■ **WHAT THE TASK ASKS**: Copy the result of filtering the entries below for lines that include the string "Ангелина".

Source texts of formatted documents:

━━━━━━

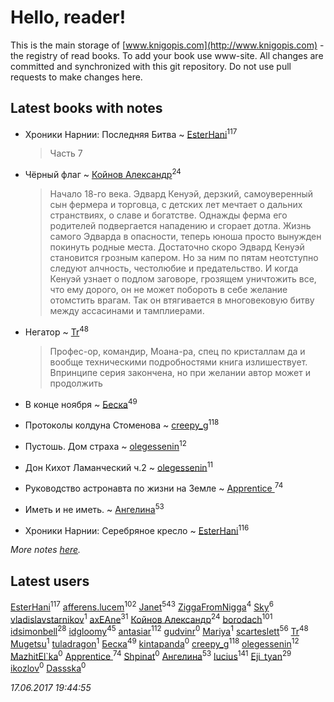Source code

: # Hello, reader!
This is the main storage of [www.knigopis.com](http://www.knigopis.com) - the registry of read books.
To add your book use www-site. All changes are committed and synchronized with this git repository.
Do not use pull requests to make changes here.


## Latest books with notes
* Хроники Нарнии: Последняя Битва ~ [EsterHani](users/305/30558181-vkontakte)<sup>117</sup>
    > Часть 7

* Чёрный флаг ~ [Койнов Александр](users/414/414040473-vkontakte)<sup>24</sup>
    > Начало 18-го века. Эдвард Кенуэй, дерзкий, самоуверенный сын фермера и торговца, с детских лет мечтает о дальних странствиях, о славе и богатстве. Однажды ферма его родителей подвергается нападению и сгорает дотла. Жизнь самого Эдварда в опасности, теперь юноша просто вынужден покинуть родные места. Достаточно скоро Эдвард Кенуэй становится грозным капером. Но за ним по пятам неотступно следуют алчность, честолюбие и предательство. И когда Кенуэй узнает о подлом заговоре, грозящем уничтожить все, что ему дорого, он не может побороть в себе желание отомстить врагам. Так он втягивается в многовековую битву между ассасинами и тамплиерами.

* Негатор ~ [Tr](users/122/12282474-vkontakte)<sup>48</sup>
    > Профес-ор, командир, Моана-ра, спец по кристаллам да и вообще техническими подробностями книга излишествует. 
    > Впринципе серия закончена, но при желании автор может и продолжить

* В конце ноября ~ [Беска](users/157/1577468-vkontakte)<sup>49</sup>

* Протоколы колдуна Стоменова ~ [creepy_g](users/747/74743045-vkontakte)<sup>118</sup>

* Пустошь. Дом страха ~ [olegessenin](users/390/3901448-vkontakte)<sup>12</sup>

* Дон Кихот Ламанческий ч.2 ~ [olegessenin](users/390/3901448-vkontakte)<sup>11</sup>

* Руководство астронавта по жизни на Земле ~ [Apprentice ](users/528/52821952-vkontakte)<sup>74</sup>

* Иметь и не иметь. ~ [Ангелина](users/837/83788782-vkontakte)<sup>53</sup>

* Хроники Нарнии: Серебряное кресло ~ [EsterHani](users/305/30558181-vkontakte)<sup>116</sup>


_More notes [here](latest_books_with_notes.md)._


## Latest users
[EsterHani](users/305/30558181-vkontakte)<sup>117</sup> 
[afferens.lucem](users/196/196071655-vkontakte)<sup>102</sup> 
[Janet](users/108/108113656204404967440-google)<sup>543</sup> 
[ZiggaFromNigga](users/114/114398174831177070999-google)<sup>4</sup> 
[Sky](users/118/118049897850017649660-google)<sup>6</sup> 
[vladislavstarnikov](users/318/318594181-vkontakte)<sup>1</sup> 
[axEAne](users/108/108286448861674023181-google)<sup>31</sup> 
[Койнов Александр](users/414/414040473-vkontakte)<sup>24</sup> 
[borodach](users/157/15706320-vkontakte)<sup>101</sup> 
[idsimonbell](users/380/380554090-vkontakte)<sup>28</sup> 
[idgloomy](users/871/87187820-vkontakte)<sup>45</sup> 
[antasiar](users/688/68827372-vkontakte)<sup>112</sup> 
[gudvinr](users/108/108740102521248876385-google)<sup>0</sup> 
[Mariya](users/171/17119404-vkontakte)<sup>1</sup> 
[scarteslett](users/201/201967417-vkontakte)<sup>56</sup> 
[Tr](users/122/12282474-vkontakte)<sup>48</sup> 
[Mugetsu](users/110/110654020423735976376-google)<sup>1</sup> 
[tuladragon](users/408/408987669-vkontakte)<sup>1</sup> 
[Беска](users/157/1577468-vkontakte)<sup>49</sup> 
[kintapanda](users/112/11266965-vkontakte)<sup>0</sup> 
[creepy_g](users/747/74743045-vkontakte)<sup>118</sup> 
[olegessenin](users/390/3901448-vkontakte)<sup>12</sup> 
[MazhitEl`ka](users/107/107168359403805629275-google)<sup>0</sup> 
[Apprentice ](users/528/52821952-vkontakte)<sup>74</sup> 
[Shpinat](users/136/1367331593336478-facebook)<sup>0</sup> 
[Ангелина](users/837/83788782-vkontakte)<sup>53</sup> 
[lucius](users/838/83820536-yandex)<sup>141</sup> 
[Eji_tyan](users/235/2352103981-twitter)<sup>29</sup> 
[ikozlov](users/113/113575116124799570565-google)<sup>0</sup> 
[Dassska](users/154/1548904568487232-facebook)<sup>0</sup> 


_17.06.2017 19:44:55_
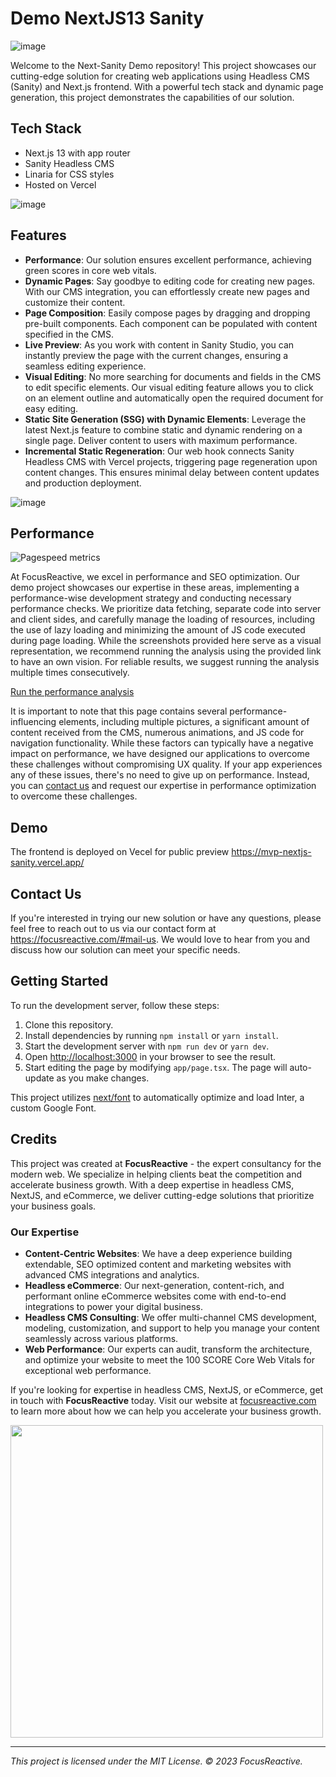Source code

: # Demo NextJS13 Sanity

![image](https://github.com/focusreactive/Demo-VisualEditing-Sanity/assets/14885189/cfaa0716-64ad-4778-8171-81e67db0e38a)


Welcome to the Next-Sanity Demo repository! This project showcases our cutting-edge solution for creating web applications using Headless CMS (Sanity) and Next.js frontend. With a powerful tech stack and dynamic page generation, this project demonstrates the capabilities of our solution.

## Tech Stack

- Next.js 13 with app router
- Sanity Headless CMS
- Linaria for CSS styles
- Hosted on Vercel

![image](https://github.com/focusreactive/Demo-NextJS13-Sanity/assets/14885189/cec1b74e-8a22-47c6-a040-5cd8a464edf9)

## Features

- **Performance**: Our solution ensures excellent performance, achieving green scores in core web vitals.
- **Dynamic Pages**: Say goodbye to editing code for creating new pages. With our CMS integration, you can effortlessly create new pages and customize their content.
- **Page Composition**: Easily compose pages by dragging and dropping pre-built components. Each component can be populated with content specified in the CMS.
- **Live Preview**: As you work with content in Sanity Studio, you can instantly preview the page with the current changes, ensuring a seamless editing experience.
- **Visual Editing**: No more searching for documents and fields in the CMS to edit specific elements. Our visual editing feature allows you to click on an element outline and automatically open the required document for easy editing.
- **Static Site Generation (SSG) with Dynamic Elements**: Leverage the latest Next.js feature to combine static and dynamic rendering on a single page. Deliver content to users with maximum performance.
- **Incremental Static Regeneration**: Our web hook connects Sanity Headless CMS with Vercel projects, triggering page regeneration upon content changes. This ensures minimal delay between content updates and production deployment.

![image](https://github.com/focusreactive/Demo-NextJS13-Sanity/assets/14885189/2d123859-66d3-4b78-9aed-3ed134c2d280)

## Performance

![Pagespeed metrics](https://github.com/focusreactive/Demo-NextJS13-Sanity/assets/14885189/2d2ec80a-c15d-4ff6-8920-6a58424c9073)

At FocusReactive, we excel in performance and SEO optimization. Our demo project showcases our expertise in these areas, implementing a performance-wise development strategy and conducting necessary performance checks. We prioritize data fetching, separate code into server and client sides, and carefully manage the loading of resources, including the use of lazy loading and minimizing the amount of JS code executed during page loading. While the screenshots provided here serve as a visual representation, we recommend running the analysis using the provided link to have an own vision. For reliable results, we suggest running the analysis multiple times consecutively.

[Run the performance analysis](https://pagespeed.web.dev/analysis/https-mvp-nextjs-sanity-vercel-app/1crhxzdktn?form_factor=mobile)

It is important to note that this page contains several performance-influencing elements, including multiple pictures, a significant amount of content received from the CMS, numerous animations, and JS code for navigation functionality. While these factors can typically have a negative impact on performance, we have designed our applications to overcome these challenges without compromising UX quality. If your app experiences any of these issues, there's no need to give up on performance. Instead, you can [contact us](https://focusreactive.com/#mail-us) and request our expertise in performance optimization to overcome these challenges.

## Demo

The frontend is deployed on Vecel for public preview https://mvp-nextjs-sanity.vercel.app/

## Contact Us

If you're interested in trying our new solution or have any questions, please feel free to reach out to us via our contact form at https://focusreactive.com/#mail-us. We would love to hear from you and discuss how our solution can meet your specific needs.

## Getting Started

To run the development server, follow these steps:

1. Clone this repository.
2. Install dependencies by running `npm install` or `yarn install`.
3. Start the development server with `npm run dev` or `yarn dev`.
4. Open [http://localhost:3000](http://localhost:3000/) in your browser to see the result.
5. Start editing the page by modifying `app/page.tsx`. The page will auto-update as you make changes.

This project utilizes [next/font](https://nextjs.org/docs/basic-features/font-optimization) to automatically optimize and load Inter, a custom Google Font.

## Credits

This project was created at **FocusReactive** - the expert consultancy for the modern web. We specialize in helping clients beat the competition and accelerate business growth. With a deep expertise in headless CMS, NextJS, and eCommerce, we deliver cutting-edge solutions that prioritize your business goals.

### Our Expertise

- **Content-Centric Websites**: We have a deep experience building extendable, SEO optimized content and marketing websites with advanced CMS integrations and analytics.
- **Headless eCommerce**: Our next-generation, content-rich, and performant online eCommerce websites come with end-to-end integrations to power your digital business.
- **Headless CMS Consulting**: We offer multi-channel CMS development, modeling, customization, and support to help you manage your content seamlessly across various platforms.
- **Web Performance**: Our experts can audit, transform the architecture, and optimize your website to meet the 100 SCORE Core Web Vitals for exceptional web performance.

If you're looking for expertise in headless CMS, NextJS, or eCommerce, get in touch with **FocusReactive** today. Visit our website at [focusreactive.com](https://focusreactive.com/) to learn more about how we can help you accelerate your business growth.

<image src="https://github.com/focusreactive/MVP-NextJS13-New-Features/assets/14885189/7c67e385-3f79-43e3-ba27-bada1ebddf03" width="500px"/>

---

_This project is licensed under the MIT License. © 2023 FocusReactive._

━━━━━━

■ **RESPONSE**:
* Иметь и не иметь. ~ [Ангелина](users/837/83788782-vkontakte)<sup>53</sup>
[Ангелина](users/837/83788782-vkontakte)<sup>53</sup> 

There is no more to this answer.